Лев Платонович Карсавин, ставший впоследствии, особенно в эмиграции, очень дорогим и близким мне другом, появился тогда на моем горизонте впервые. Своим обликом он напоминал Владимира Соловьева: та же шевелюра, та же бородка. Он был последним из выборных ректоров Петербургского университета (после него этой университетской традиции уже не было)[272], историк, очень хороший знаток отцов церкви, автор ряда признанных трудов по истории средних веков, работал тогда над небольшой монографией о Джордано Бруно[273]. Лев Платонович хорошо был известен в правительственных кругах как брат Тамары Платоновны Карсавиной — гордости русского балета[274]. Впоследствии, когда его арестовали[275] и следователь Чека на Гороховой, 2 спросил его, не брат ли он первой балерины в мире, он ответил: «Да, я брат Карсавиной, но вы ошибаетесь, первая балерина в мире — Павлова, а Карсавина только вторая»[276]. Он любил иногда ставить в тупик начальство… Одним словом, когда ему предложили прочитать лекцию о Флорентийской академии, он сказал: «Я знаю о ней кое-что, а вот о вашей академии я ничего не знаю.

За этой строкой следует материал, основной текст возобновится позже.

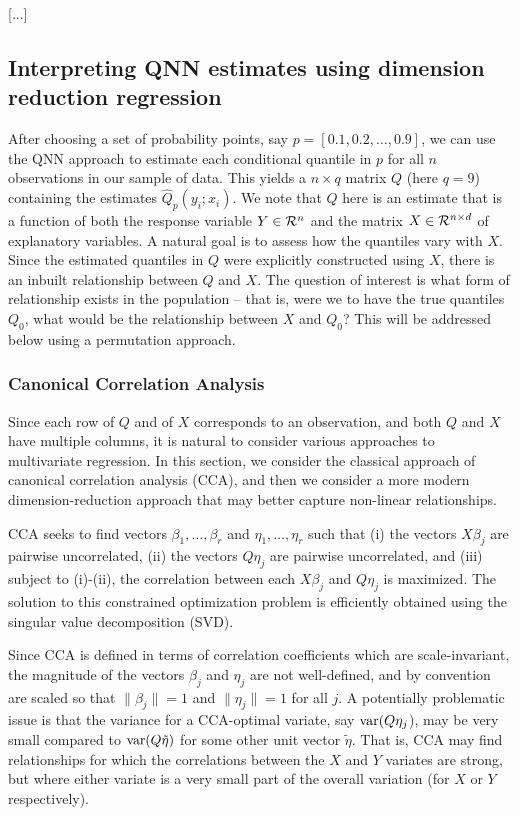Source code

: [...]

\subsection{Interpreting QNN estimates using dimension reduction
regression}

After choosing a set of probability points, say $p=[0.1, 0.2, \ldots,
0.9]$, we can use the QNN approach to estimate each conditional quantile
in $p$ for all $n$ observations in our sample of data.  This yields
a $n\times q$ matrix $Q$ (here $q=9$) containing the estimates
$\hat{Q}_p(y_i; x_i)$.  We note that $Q$ here is an estimate that is a
function of both the response variable $Y\in {\cal R}^n$ and the matrix
$X\in {\cal R}^{n\times d}$ of explanatory variables.  A natural goal
is to assess how the quantiles vary with $X$.  Since the estimated
quantiles in $Q$ were explicitly constructed using $X$, there is an
inbuilt relationship between $Q$ and $X$.  The question of interest is
what form of relationship exists in the population -- that is, were we to
have the true quantiles $Q_0$, what would be the relationship between $X$
and $Q_0$?  This will be addressed below using a permutation approach.

\subsubsection{Canonical Correlation Analysis}

Since each row of $Q$ and of $X$ corresponds to an observation, and both
$Q$ and $X$ have multiple columns, it is natural to consider various
approaches to multivariate regression.  In this section, we consider
the classical approach of canonical correlation analysis (CCA), and then
we consider a more modern dimension-reduction approach that may better
capture non-linear relationships.

CCA seeks to find vectors $\beta_1, \ldots, \beta_r$ and $\eta_1, \ldots,
\eta_r$ such that (i) the vectors $X\beta_j$ are pairwise uncorrelated,
(ii) the vectors $Q\eta_j$ are pairwise uncorrelated, and (iii) subject
to (i)-(ii), the correlation between each $X\beta_j$ and $Q\eta_j$
is maximized.  The solution to this constrained optimization problem is
efficiently obtained using the singular value decomposition (SVD).

Since CCA is defined in terms of correlation coefficients which are
scale-invariant, the magnitude of the vectors $\beta_j$ and $\eta_j$
are not well-defined, and by convention are scaled so that $\|\beta_j\|
= 1$ and $\|\eta_j\| = 1$ for all $j$.  A potentially problematic issue
is that the variance for a CCA-optimal variate, say ${\rm var}(Q\eta_j$),
may be very small compared to ${\rm var}(Q\tilde{\eta})$ for some other
unit vector $\tilde{\eta}$.  That is, CCA may find relationships for
which the correlations between the $X$ and $Y$ variates are strong,
but where either variate is a very small part of the overall variation
(for $X$ or $Y$ respectively).

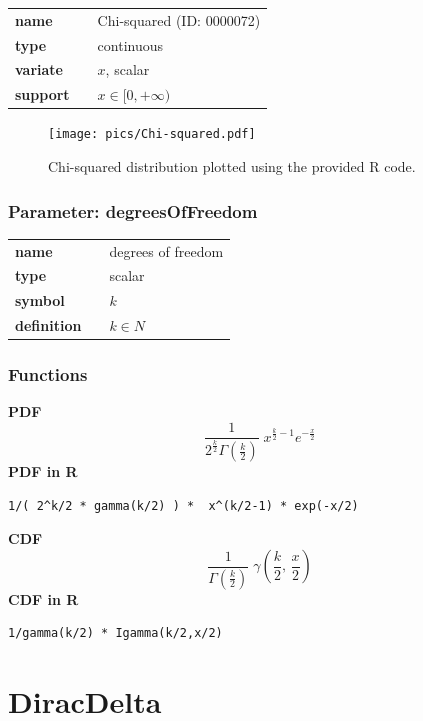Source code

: \documentclass{article}
\begin{document}
  \bigskip 

\begin{tabular}{p{2cm}cl}
\textbf{name} & & Chi-squared (ID: 0000072)\\ 
 
\textbf{type} & & continuous \\ 

\textbf{variate} & & $x$, scalar \\ 

\textbf{support} & & $x \in [0,+\infty)$
\end{tabular}

\begin{figure}[ht!]
\centering
  \texttt{[image: pics/Chi-squared.pdf]}
 \caption{Chi-squared distribution plotted using the provided R code.}
 \label{fig:Chi-squared}
\end{figure}

\subsubsection*{Parameter: degreesOfFreedom}

\noindent\begin{tabular}{p{2cm}cl}
\textbf{name} & & degrees of freedom \\
\textbf{type} & & scalar \\
\textbf{symbol} & & $k$  \\
\textbf{definition} & & $k \in N$
\end{tabular}
\subsubsection*{Functions}

\smallskip \noindent \hspace{.2cm} \textbf{PDF} 
\begin{equation*}\frac{1}{2^{\frac{k}{2}}\Gamma\left(\frac{k}{2}\right)}\; x^{\frac{k}{2}-1} e^{-\frac{x}{2}}\end{equation*}
\smallskip \noindent \hspace{.2cm} \textbf{PDF in R}  
\begin{verbatim}1/( 2^k/2 * gamma(k/2) ) *  x^(k/2-1) * exp(-x/2)\end{verbatim}
\smallskip \noindent \hspace{.2cm} \textbf{CDF} 
\begin{equation*}\frac{1}{\Gamma\left(\frac{k}{2}\right)}\; \gamma\left(\frac{k}{2},\,\frac{x}{2}\right)\end{equation*}
\smallskip \noindent \hspace{.2cm} \textbf{CDF in R} 
\begin{verbatim}1/gamma(k/2) * Igamma(k/2,x/2)\end{verbatim}
\smallskip\section*{DiracDelta} 
\end{document}
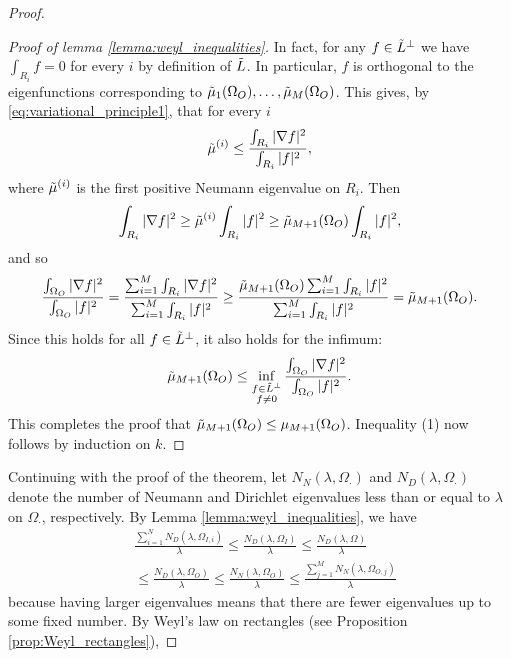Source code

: \documentclass{amsart}
\theoremstyle{definition}
\def\beq{\begin{eqnarray}}
\def\eeq{\end{eqnarray}}
\newcommand{\nn}{\nonumber}
\begin{document}
\begin{proof}
\begin{proof}[Proof of lemma \ref{lemma:weyl_inequalities}]
    In fact, for any $f \in \Tilde{L}^\perp$ we have $\int_{R_i} f = 0$ for every $i$ by definition of $\Tilde{L}$. In particular, $f$ is orthogonal to the eigenfunctions corresponding to $\Tilde{\mu}_1(\Omega_O), \dots, \Tilde{\mu}_M(\Omega_O)$. This gives, by \eqref{eq:variational_principle1}, that for every $i$
    \begin{equation*}
        \Tilde{\mu}^{(i)} \leq \frac{\int_{R_i} |\nabla f|^2}{\int_{R_i} |f|^2},
    \end{equation*}
    where $\Tilde{\mu}^{(i)}$ is the first positive Neumann eigenvalue on $R_i$. Then
    \begin{equation*}
        \int_{R_i} |\nabla f|^2 \geq \Tilde{\mu}^{(i)} \int_{R_i} |f|^2 \geq \Tilde{\mu}_{M+1}(\Omega_O) \int_{R_i} |f|^2,
    \end{equation*}
    and so
    \begin{equation*}
        \frac{\int_{\Omega_O} |\nabla f|^2}{\int_{\Omega_O} |f|^2} = \frac{\sum_{i=1}^M \int_{R_i} |\nabla f|^2}{\sum_{i=1}^M \int_{R_i} |f|^2} \geq \frac{\Tilde{\mu}_{M+1}(\Omega_O) \sum_{i=1}^M \int_{R_i} |f|^2}{\sum_{i=1}^M \int_{R_i} |f|^2} = \Tilde{\mu}_{M+1}(\Omega_O).
    \end{equation*}
    Since this holds for all $f \in \Tilde{L}^\perp$, it also holds for the infimum:
    \begin{equation*}
        \Tilde{\mu}_{M+1}(\Omega_O) \leq \inf_{\substack{f \in \Tilde{L}^\perp \\ f \neq 0}} \frac{\int_{\Omega_O} |\nabla f|^2}{\int_{\Omega_O} |f|^2}.
    \end{equation*}
    This completes the proof that $\Tilde{\mu}_{M+1}(\Omega_O) \leq \mu_{M+1}(\Omega_O)$. Inequality (1) now follows by induction on $k$.
    \end{proof}
    Continuing with the proof of the theorem, let $N_N(\lambda, \Omega_\cdot)$ and $N_D(\lambda, \Omega_\cdot)$ denote the number of Neumann and Dirichlet eigenvalues less than or equal to $\lambda$ on $\Omega_\cdot$, respectively. By Lemma \ref{lemma:weyl_inequalities}, we have
    \beq &    \frac{\sum_{i=1}^N N_D(\lambda, \Omega_{I,i})}{\lambda} \leq \frac{N_D(\lambda, \Omega_I)}{\lambda} \leq \frac{N_D(\lambda, \Omega)}{\lambda} \nn \\ 
    &\leq \frac{N_D(\lambda, \Omega_O)}{\lambda} \leq \frac{N_N(\lambda, \Omega_O)}{\lambda} \leq \frac{\sum_{j=1}^M N_N(\lambda, \Omega_{O,j})}{\lambda}
    \nn \eeq 
    because having larger eigenvalues means that there are fewer eigenvalues up to some fixed number. By Weyl's law on rectangles (see Proposition \ref{prop:Weyl_rectangles}), 

\end{proof}
\end{document}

Так не посажу ли я вас в калошу, если буду делать вам комплименты, сравнивая вас с Флорентийской академией и говоря, что вы воскрешаете ее традиции? Зато за Платона я ручаюсь, в обиде не останетесь». Об этом разговоре я слышал от других, а самого Льва Платоновича увидел только на трибуне 7 ноября.

Речь, произнесенная Львом Платоновичем, была поистине классической. К сожалению, мы ничего тогда не стенографировали[277] и, конечно, не записывали на пленки. И я позволю себе сказать, что если бы Лев Платонович произнес эту речь в честь Платона во Флоренции XV–XVI веков, выступая против насилия и тирании, пользуясь цитатами из Платона и других итальянских мыслителей, то эта речь была бы принята во Флоренции эпохи Возрождения с таким же глубоким пониманием, как она была принята нашими слушателями в Географическом обществе в Чернышевом переулке в Петрограде[278]. Кончая, Карсавин сказал: «К сожалению, я чувствую себя как дома во Флоренции времен Ренессанса, чего не могу утверждать о Петербурге нашего времени. Поэтому и не могу определенно сказать, достойна ли ваша ассоциация считать себя продолжательницей Флорентийской академии. Впечатление же у меня такое, что воздух насыщен теми же идеями». Можно было понять это как насмешку, но, с другой стороны, и как утверждение, как благословение нам. Доходили ли наши идеи непосредственно до народа — трудно сказать, так как официальные газеты (других уже не было в то время) либо вообще не упоминали об этом, либо извращали факты. Но мы накапливали капитал.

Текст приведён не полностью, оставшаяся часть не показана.